1. Parkeer de vierwieler op een vlakke ondergrond en zet de motor af.
2. Zoek de koppelingsafstelschroef aan de linkerkant van de motor, vlakbij de onderkant. Het is een kleine, ronde schroef met een borgmoer.
3. Draai de borgmoer los met een sleutel. (Draai de moer ongeveer drie slagen. Gebruik een sleutel van 10 mm.)
4. Draai met een platte schroevendraaier de koppelingsafstelschroef rechtsom totdat deze contact maakt met de koppelingsdrukstang.
5. Draai de koppelingsafstelschroef een kwartslag terug. Gebruik een platte schroevendraaier.
6. Draai de borgmoer vast. Controleer de afstelling elke 10 bedrijfsuren opnieuw.

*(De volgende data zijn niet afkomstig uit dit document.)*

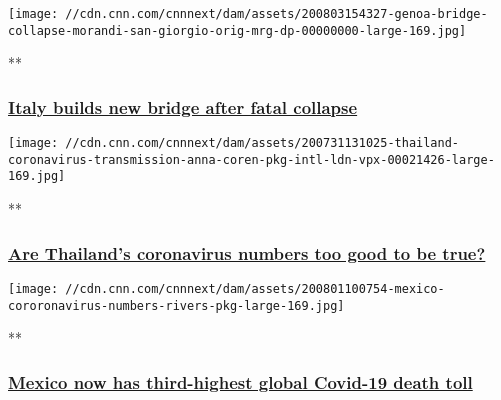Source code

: \href{/videos/world/2020/08/03/genoa-bridge-collapse-morandi-san-giorgio-orig-mrg-dp.cnn/video/playlists/around-the-world/}{}

\texttt{[image: //cdn.cnn.com/cnnnext/dam/assets/200803154327-genoa-bridge-collapse-morandi-san-giorgio-orig-mrg-dp-00000000-large-169.jpg]}

**

\hypertarget{italy-builds-new-bridge-after-fatal-collapse}{%
\subsubsection{\texorpdfstring{\href{/videos/world/2020/08/03/genoa-bridge-collapse-morandi-san-giorgio-orig-mrg-dp.cnn/video/playlists/around-the-world/}{Italy
builds new bridge after fatal
collapse}}{Italy builds new bridge after fatal collapse}}\label{italy-builds-new-bridge-after-fatal-collapse}}

\href{/videos/world/2020/07/31/thailand-coronavirus-transmission-anna-coren-pkg-intl-ldn-vpx.cnn/video/playlists/around-the-world/}{}

\texttt{[image: //cdn.cnn.com/cnnnext/dam/assets/200731131025-thailand-coronavirus-transmission-anna-coren-pkg-intl-ldn-vpx-00021426-large-169.jpg]}

**

\hypertarget{are-thailands-coronavirus-numbers-too-good-to-be-true-}{%
\subsubsection{\texorpdfstring{\href{/videos/world/2020/07/31/thailand-coronavirus-transmission-anna-coren-pkg-intl-ldn-vpx.cnn/video/playlists/around-the-world/}{Are
Thailand's coronavirus numbers too good to be true?
}}{Are Thailand's coronavirus numbers too good to be true? }}\label{are-thailands-coronavirus-numbers-too-good-to-be-true-}}

\href{/videos/world/2020/08/01/mexico-coronavirus-death-toll-rivers-pkg-vpx.cnn/video/playlists/around-the-world/}{}

\texttt{[image: //cdn.cnn.com/cnnnext/dam/assets/200801100754-mexico-cororonavirus-numbers-rivers-pkg-large-169.jpg]}

**

\hypertarget{mexico-now-has-third-highest-global-covid-19-death-toll}{%
\subsubsection{\texorpdfstring{\href{/videos/world/2020/08/01/mexico-coronavirus-death-toll-rivers-pkg-vpx.cnn/video/playlists/around-the-world/}{Mexico
now has third-highest global Covid-19 death
toll}}{Mexico now has third-highest global Covid-19 death toll}}\label{mexico-now-has-third-highest-global-covid-19-death-toll}}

Als de koppeling slipt, moet u deze mogelijk verder afstellen. Draai hiervoor de koppelingsafstelschroef rechtsom in stappen van een kwartslag totdat de koppeling niet meer slipt. Zorg ervoor dat u de borgmoer na elke afstelling vastdraait.
Als de koppeling sleept, moet u deze mogelijk verder afstellen. Om dit te doen, draait u de koppelingsafstelschroef linksom in stappen van een kwartslag totdat de koppeling niet meer sleept. Zorg ervoor dat u de borgmoer na elke afstelling vastdraait.